◆ **What to do**: Read the records and gather each line that includes "heats".

━━━━━ Materials provided ━━━━━

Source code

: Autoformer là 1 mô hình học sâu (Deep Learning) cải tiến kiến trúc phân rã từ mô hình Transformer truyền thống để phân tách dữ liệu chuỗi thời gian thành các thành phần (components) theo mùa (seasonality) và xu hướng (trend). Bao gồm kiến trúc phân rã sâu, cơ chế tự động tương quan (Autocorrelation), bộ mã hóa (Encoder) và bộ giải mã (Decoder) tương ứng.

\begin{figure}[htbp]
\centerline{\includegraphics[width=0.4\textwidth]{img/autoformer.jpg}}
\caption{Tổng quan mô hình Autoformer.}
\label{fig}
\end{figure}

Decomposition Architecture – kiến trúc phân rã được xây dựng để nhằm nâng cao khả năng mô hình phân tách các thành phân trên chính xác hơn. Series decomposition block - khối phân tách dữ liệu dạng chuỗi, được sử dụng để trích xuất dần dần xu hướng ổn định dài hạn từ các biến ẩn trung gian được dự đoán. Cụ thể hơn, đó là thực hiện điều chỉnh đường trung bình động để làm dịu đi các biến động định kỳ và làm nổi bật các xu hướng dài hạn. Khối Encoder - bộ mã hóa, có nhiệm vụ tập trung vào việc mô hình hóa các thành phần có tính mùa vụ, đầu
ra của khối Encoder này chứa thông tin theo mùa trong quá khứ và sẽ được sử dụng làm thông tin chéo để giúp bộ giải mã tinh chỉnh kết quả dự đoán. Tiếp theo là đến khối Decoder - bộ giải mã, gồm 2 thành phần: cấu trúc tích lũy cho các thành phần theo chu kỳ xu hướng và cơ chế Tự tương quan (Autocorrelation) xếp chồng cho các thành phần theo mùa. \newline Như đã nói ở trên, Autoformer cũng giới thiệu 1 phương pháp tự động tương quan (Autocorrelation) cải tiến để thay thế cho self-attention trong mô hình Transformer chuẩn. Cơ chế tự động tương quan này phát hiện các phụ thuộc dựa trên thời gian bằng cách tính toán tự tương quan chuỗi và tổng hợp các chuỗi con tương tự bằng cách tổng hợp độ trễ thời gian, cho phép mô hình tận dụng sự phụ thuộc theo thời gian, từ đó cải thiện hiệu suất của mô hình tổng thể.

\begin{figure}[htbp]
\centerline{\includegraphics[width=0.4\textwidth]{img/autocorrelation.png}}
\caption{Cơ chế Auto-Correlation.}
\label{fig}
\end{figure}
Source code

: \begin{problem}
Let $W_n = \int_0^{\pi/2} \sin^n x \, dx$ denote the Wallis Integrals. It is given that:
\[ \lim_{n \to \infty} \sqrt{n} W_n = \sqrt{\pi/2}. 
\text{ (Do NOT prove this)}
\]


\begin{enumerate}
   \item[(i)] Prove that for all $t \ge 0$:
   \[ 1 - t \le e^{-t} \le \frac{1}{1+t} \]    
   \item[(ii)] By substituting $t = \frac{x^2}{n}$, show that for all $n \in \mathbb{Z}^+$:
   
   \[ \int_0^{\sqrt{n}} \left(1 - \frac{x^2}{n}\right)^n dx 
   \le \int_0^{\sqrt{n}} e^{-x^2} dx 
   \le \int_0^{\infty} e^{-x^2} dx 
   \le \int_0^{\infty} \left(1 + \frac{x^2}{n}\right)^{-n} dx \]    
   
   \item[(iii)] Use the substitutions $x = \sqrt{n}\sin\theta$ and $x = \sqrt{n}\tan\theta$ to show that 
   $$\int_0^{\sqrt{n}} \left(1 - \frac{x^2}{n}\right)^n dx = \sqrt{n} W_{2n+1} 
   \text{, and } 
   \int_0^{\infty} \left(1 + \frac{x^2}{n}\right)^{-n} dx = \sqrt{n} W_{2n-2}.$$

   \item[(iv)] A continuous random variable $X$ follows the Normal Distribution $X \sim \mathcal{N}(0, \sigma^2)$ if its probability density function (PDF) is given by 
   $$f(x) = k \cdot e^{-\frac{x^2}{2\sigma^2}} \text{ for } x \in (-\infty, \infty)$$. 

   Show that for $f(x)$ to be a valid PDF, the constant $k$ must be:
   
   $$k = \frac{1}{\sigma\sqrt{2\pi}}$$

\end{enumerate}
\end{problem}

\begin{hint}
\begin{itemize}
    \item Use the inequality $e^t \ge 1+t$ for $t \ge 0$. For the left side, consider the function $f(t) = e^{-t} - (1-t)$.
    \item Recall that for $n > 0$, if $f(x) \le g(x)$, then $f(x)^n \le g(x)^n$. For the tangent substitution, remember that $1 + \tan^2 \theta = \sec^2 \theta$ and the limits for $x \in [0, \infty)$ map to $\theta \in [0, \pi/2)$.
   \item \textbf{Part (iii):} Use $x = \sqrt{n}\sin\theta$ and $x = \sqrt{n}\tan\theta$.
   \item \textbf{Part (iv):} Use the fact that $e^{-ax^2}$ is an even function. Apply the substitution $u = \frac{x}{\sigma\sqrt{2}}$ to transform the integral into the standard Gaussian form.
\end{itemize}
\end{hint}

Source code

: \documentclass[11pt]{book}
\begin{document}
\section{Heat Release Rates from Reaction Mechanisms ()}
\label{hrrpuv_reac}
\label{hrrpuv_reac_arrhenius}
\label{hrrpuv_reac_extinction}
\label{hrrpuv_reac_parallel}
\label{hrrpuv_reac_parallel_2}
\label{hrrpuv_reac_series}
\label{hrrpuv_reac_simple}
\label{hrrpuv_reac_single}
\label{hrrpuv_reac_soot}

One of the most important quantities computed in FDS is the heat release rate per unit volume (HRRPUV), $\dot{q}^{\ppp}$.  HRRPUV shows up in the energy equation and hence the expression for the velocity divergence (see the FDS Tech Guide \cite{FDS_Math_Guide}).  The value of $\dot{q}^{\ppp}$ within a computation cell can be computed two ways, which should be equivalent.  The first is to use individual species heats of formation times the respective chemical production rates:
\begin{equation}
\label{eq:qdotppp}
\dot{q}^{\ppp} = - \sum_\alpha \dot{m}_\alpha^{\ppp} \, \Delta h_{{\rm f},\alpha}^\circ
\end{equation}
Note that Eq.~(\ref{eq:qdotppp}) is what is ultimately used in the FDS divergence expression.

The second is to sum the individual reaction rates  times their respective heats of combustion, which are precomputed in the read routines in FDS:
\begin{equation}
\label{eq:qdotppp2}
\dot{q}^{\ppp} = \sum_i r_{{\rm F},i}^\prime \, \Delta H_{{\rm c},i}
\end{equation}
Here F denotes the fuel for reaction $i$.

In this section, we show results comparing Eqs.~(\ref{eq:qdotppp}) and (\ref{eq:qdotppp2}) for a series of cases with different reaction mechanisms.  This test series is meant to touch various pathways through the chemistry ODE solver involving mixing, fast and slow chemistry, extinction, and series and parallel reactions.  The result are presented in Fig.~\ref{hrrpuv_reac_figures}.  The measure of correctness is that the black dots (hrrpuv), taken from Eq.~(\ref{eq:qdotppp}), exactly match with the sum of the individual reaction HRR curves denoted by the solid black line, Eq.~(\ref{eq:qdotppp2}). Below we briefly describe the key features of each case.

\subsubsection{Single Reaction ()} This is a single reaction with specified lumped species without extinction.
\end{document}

━━━━━

◆ **Exercise solution**:
One of the most important quantities computed in FDS is the heat release rate per unit volume (HRRPUV), $\dot{q}^{\ppp}$.  HRRPUV shows up in the energy equation and hence the expression for the velocity divergence (see the FDS Tech Guide \cite{FDS_Math_Guide}).  The value of $\dot{q}^{\ppp}$ within a computation cell can be computed two ways, which should be equivalent.  The first is to use individual species heats of formation times the respective chemical production rates:
The second is to sum the individual reaction rates  times their respective heats of combustion, which are precomputed in the read routines in FDS:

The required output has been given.